Task goal - Each entry has to be printed again exactly.

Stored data
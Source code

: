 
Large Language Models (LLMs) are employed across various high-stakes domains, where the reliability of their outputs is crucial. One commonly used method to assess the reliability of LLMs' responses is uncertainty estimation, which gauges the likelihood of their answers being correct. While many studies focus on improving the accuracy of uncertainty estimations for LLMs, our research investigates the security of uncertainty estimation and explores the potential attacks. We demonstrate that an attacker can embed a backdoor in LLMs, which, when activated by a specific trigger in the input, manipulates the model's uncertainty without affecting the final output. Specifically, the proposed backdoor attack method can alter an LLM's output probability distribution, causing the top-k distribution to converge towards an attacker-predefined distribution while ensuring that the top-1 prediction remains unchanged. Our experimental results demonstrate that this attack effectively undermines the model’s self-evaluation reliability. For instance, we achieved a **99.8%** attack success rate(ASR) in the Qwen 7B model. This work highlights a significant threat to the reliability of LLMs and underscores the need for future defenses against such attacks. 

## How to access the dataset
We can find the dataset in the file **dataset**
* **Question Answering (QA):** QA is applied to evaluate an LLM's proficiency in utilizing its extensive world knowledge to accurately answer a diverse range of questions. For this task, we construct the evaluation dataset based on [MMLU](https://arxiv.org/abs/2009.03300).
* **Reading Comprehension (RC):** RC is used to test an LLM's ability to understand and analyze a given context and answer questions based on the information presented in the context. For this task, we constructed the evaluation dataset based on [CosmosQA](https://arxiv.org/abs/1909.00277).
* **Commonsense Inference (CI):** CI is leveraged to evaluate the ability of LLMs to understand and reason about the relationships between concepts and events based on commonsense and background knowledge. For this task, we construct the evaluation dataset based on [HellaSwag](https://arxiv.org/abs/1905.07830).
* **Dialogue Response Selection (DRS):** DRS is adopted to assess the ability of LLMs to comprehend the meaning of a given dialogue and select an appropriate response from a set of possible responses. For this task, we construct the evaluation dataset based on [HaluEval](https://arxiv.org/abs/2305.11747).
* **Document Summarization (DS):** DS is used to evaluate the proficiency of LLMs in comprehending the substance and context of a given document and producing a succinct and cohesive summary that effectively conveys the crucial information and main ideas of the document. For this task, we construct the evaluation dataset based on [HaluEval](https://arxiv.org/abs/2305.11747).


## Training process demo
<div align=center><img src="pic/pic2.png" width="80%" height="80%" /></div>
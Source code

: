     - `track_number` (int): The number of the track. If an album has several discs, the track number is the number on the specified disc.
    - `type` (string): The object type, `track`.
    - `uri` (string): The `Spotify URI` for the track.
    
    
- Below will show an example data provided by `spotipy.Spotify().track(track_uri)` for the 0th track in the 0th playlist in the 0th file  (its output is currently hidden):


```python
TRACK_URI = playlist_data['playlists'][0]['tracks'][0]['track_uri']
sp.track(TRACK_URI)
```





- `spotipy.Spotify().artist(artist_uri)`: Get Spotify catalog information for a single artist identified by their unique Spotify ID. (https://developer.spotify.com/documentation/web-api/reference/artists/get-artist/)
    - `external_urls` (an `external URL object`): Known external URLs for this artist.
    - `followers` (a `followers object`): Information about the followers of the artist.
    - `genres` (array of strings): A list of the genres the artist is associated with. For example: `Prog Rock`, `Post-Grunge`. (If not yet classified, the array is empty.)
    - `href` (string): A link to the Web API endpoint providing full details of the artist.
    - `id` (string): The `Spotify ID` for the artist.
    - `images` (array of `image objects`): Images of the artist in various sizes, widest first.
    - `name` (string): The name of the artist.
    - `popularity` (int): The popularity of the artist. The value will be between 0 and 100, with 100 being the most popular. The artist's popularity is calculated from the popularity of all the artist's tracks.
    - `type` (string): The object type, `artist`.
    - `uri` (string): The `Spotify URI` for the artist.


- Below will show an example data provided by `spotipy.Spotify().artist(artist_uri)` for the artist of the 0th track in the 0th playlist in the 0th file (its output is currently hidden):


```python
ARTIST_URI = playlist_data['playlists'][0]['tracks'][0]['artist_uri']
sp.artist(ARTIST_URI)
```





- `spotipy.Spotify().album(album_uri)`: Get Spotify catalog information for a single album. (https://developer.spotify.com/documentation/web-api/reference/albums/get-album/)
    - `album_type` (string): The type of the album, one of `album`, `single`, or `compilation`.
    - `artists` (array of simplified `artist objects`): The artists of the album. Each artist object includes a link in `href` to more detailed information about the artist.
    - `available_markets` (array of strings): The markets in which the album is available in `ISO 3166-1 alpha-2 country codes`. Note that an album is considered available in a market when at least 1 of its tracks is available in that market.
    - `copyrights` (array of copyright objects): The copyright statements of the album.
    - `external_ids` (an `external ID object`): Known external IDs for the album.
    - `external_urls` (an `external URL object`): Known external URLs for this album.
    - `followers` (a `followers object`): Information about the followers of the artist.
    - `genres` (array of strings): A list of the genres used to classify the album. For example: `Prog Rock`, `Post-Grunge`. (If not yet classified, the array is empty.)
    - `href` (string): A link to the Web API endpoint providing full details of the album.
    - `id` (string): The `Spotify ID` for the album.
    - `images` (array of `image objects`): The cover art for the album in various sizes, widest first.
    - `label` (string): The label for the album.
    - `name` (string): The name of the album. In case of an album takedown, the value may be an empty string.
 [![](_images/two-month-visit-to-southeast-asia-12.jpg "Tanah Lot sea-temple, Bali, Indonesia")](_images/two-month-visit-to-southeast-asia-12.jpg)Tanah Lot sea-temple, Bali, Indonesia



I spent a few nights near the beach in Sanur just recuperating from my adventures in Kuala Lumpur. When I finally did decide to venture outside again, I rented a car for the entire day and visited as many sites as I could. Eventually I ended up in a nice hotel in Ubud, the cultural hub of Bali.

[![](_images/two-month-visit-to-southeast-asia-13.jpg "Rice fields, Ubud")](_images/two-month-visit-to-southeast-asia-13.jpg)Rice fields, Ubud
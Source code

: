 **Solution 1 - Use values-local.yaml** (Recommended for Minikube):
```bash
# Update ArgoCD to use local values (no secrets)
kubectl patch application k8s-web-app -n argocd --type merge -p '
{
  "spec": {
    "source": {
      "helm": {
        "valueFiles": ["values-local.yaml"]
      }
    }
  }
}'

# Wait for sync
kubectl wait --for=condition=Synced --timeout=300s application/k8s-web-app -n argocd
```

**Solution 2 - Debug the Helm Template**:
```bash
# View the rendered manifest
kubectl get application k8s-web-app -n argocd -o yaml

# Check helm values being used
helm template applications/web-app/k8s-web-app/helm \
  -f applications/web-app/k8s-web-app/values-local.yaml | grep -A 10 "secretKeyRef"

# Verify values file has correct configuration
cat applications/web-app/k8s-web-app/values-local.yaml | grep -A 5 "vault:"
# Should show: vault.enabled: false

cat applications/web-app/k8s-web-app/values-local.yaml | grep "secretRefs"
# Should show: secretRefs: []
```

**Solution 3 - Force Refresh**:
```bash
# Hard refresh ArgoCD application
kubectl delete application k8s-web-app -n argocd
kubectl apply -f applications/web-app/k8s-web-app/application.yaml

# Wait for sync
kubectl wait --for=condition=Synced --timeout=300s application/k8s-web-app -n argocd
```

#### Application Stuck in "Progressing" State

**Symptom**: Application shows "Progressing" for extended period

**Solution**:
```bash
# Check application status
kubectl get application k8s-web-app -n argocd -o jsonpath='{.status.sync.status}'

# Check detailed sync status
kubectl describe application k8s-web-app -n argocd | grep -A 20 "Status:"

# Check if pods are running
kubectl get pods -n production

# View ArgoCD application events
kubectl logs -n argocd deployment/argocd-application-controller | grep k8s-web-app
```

Written solution -
Source code

: 
Large Language Models (LLMs) are employed across various high-stakes domains, where the reliability of their outputs is crucial. One commonly used method to assess the reliability of LLMs' responses is uncertainty estimation, which gauges the likelihood of their answers being correct. While many studies focus on improving the accuracy of uncertainty estimations for LLMs, our research investigates the security of uncertainty estimation and explores the potential attacks. We demonstrate that an attacker can embed a backdoor in LLMs, which, when activated by a specific trigger in the input, manipulates the model's uncertainty without affecting the final output. Specifically, the proposed backdoor attack method can alter an LLM's output probability distribution, causing the top-k distribution to converge towards an attacker-predefined distribution while ensuring that the top-1 prediction remains unchanged. Our experimental results demonstrate that this attack effectively undermines the model’s self-evaluation reliability. For instance, we achieved a **99.8%** attack success rate(ASR) in the Qwen 7B model. This work highlights a significant threat to the reliability of LLMs and underscores the need for future defenses against such attacks. 

## How to access the dataset
We can find the dataset in the file **dataset**
* **Question Answering (QA):** QA is applied to evaluate an LLM's proficiency in utilizing its extensive world knowledge to accurately answer a diverse range of questions. For this task, we construct the evaluation dataset based on [MMLU](https://arxiv.org/abs/2009.03300).
* **Reading Comprehension (RC):** RC is used to test an LLM's ability to understand and analyze a given context and answer questions based on the information presented in the context. For this task, we constructed the evaluation dataset based on [CosmosQA](https://arxiv.org/abs/1909.00277).
* **Commonsense Inference (CI):** CI is leveraged to evaluate the ability of LLMs to understand and reason about the relationships between concepts and events based on commonsense and background knowledge. For this task, we construct the evaluation dataset based on [HellaSwag](https://arxiv.org/abs/1905.07830).
* **Dialogue Response Selection (DRS):** DRS is adopted to assess the ability of LLMs to comprehend the meaning of a given dialogue and select an appropriate response from a set of possible responses. For this task, we construct the evaluation dataset based on [HaluEval](https://arxiv.org/abs/2305.11747).
* **Document Summarization (DS):** DS is used to evaluate the proficiency of LLMs in comprehending the substance and context of a given document and producing a succinct and cohesive summary that effectively conveys the crucial information and main ideas of the document. For this task, we construct the evaluation dataset based on [HaluEval](https://arxiv.org/abs/2305.11747).


## Training process demo
<div align=center><img src="pic/pic2.png" width="80%" height="80%" /></div>
Source code

:     - `track_number` (int): The number of the track. If an album has several discs, the track number is the number on the specified disc.
    - `type` (string): The object type, `track`.
    - `uri` (string): The `Spotify URI` for the track.
    
    
- Below will show an example data provided by `spotipy.Spotify().track(track_uri)` for the 0th track in the 0th playlist in the 0th file  (its output is currently hidden):


```python
TRACK_URI = playlist_data['playlists'][0]['tracks'][0]['track_uri']
sp.track(TRACK_URI)
```





- `spotipy.Spotify().artist(artist_uri)`: Get Spotify catalog information for a single artist identified by their unique Spotify ID. (https://developer.spotify.com/documentation/web-api/reference/artists/get-artist/)
    - `external_urls` (an `external URL object`): Known external URLs for this artist.
    - `followers` (a `followers object`): Information about the followers of the artist.
    - `genres` (array of strings): A list of the genres the artist is associated with. For example: `Prog Rock`, `Post-Grunge`. (If not yet classified, the array is empty.)
    - `href` (string): A link to the Web API endpoint providing full details of the artist.
    - `id` (string): The `Spotify ID` for the artist.
    - `images` (array of `image objects`): Images of the artist in various sizes, widest first.
    - `name` (string): The name of the artist.
    - `popularity` (int): The popularity of the artist. The value will be between 0 and 100, with 100 being the most popular. The artist's popularity is calculated from the popularity of all the artist's tracks.
    - `type` (string): The object type, `artist`.
    - `uri` (string): The `Spotify URI` for the artist.


- Below will show an example data provided by `spotipy.Spotify().artist(artist_uri)` for the artist of the 0th track in the 0th playlist in the 0th file (its output is currently hidden):


```python
ARTIST_URI = playlist_data['playlists'][0]['tracks'][0]['artist_uri']
sp.artist(ARTIST_URI)
```





- `spotipy.Spotify().album(album_uri)`: Get Spotify catalog information for a single album. (https://developer.spotify.com/documentation/web-api/reference/albums/get-album/)
    - `album_type` (string): The type of the album, one of `album`, `single`, or `compilation`.
    - `artists` (array of simplified `artist objects`): The artists of the album. Each artist object includes a link in `href` to more detailed information about the artist.
    - `available_markets` (array of strings): The markets in which the album is available in `ISO 3166-1 alpha-2 country codes`. Note that an album is considered available in a market when at least 1 of its tracks is available in that market.
    - `copyrights` (array of copyright objects): The copyright statements of the album.
    - `external_ids` (an `external ID object`): Known external IDs for the album.
    - `external_urls` (an `external URL object`): Known external URLs for this album.
    - `followers` (a `followers object`): Information about the followers of the artist.
    - `genres` (array of strings): A list of the genres used to classify the album. For example: `Prog Rock`, `Post-Grunge`. (If not yet classified, the array is empty.)
    - `href` (string): A link to the Web API endpoint providing full details of the album.
    - `id` (string): The `Spotify ID` for the album.
    - `images` (array of `image objects`): The cover art for the album in various sizes, widest first.
    - `label` (string): The label for the album.
    - `name` (string): The name of the album. In case of an album takedown, the value may be an empty string.
 [![](_images/two-month-visit-to-southeast-asia-12.jpg "Tanah Lot sea-temple, Bali, Indonesia")](_images/two-month-visit-to-southeast-asia-12.jpg)Tanah Lot sea-temple, Bali, Indonesia



I spent a few nights near the beach in Sanur just recuperating from my adventures in Kuala Lumpur. When I finally did decide to venture outside again, I rented a car for the entire day and visited as many sites as I could. Eventually I ended up in a nice hotel in Ubud, the cultural hub of Bali.

[![](_images/two-month-visit-to-southeast-asia-13.jpg "Rice fields, Ubud")](_images/two-month-visit-to-southeast-asia-13.jpg)Rice fields, Ubud
Source code

: **Solution 1 - Use values-local.yaml** (Recommended for Minikube):
```bash
# Update ArgoCD to use local values (no secrets)
kubectl patch application k8s-web-app -n argocd --type merge -p '
{
  "spec": {
    "source": {
      "helm": {
        "valueFiles": ["values-local.yaml"]
      }
    }
  }
}'

# Wait for sync
kubectl wait --for=condition=Synced --timeout=300s application/k8s-web-app -n argocd
```

**Solution 2 - Debug the Helm Template**:
```bash
# View the rendered manifest
kubectl get application k8s-web-app -n argocd -o yaml

# Check helm values being used
helm template applications/web-app/k8s-web-app/helm \
  -f applications/web-app/k8s-web-app/values-local.yaml | grep -A 10 "secretKeyRef"

# Verify values file has correct configuration
cat applications/web-app/k8s-web-app/values-local.yaml | grep -A 5 "vault:"
# Should show: vault.enabled: false

cat applications/web-app/k8s-web-app/values-local.yaml | grep "secretRefs"
# Should show: secretRefs: []
```

**Solution 3 - Force Refresh**:
```bash
# Hard refresh ArgoCD application
kubectl delete application k8s-web-app -n argocd
kubectl apply -f applications/web-app/k8s-web-app/application.yaml

# Wait for sync
kubectl wait --for=condition=Synced --timeout=300s application/k8s-web-app -n argocd
```

#### Application Stuck in "Progressing" State

**Symptom**: Application shows "Progressing" for extended period

**Solution**:
```bash
# Check application status
kubectl get application k8s-web-app -n argocd -o jsonpath='{.status.sync.status}'

# Check detailed sync status
kubectl describe application k8s-web-app -n argocd | grep -A 20 "Status:"

# Check if pods are running
kubectl get pods -n production

# View ArgoCD application events
kubectl logs -n argocd deployment/argocd-application-controller | grep k8s-web-app
```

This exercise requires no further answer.